Activity
Say how many lines in the entries hold the word "width", and reply with that number only.

····················

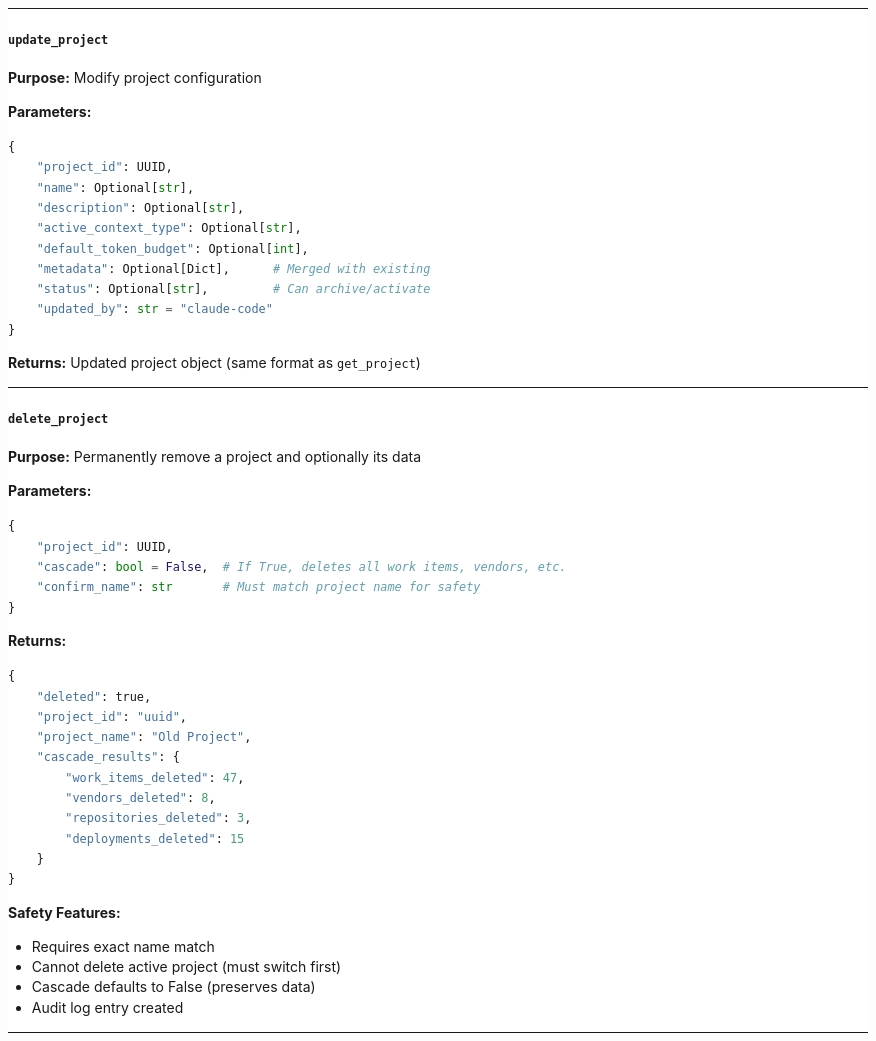 
---

#### `update_project`
**Purpose:** Modify project configuration

**Parameters:**
```python
{
    "project_id": UUID,
    "name": Optional[str],
    "description": Optional[str],
    "active_context_type": Optional[str],
    "default_token_budget": Optional[int],
    "metadata": Optional[Dict],      # Merged with existing
    "status": Optional[str],         # Can archive/activate
    "updated_by": str = "claude-code"
}
```

**Returns:** Updated project object (same format as `get_project`)

---

#### `delete_project`
**Purpose:** Permanently remove a project and optionally its data

**Parameters:**
```python
{
    "project_id": UUID,
    "cascade": bool = False,  # If True, deletes all work items, vendors, etc.
    "confirm_name": str       # Must match project name for safety
}
```

**Returns:**
```python
{
    "deleted": true,
    "project_id": "uuid",
    "project_name": "Old Project",
    "cascade_results": {
        "work_items_deleted": 47,
        "vendors_deleted": 8,
        "repositories_deleted": 3,
        "deployments_deleted": 15
    }
}
```

**Safety Features:**
- Requires exact name match
- Cannot delete active project (must switch first)
- Cascade defaults to False (preserves data)
- Audit log entry created

---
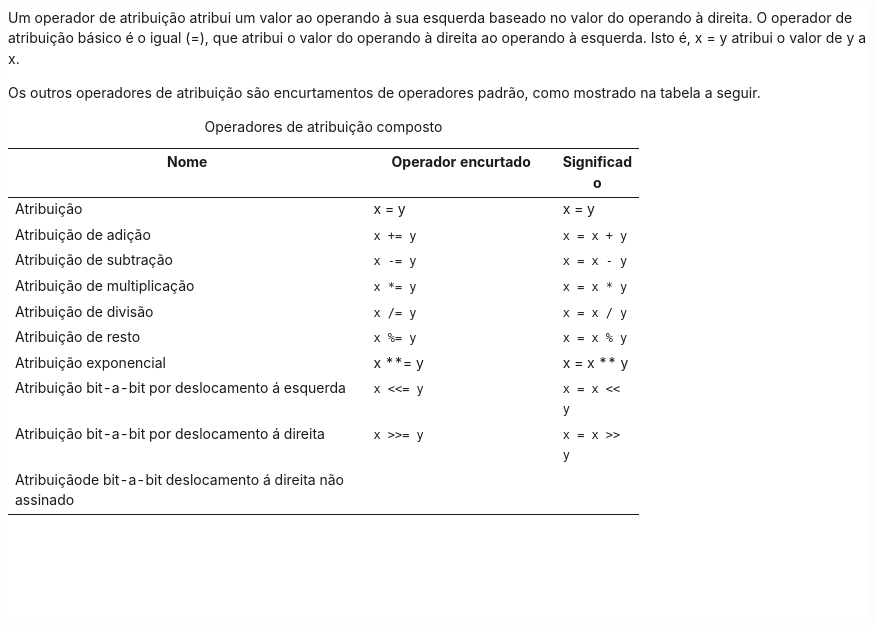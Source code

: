 <p>Um operador de atribuição atribui um valor ao operando à sua esquerda baseado no valor do operando à direita. O operador de atribuição básico é o igual (=), que atribui o valor do operando à direita ao operando à esquerda. Isto é, x = y atribui o valor de y a x.</p>

<p>Os outros operadores de atribuição são encurtamentos de operadores padrão, como mostrado na tabela a seguir.</p>

<table class="standard-table" style="height: 500px; width: 631px;">
 <caption>Operadores de atribuição composto</caption>
 <thead>
  <tr>
   <th scope="col">Nome</th>
   <th scope="col" style="width: 30%;">Operador encurtado</th>
   <th scope="col">Significado</th>
  </tr>
 </thead>
 <tbody>
  <tr>
   <td>Atribuição</td>
   <td>x = y</td>
   <td>x = y</td>
  </tr>
  <tr>
   <td>Atribuição de adição</td>
   <td><code>x += y</code></td>
   <td><code>x = x + y</code></td>
  </tr>
  <tr>
   <td>Atribuição de subtração</td>
   <td><code>x -= y</code></td>
   <td><code>x = x - y</code></td>
  </tr>
  <tr>
   <td>Atribuição de multiplicação</td>
   <td><code>x *= y</code></td>
   <td><code>x = x * y</code></td>
  </tr>
  <tr>
   <td>Atribuição de divisão</td>
   <td><code>x /= y</code></td>
   <td><code>x = x / y</code></td>
  </tr>
  <tr>
   <td>Atribuição de resto</td>
   <td><code>x %= y</code></td>
   <td><code>x = x % y</code></td>
  </tr>
  <tr>
   <td>Atribuição exponencial</td>
   <td>x **= y</td>
   <td>x = x ** y</td>
  </tr>
  <tr>
   <td>Atribuição bit-a-bit por deslocamento á esquerda</td>
   <td><code>x &lt;&lt;= y</code></td>
   <td><code>x = x &lt;&lt; y</code></td>
  </tr>
  <tr>
   <td>Atribuição bit-a-bit por deslocamento á direita</td>
   <td><code>x &gt;&gt;= y</code></td>
   <td><code>x = x &gt;&gt; y</code></td>
  </tr>
  <tr>
   <td>Atribuiçãode bit-a-bit deslocamento á direita não assinado</td>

····················

Answer area
2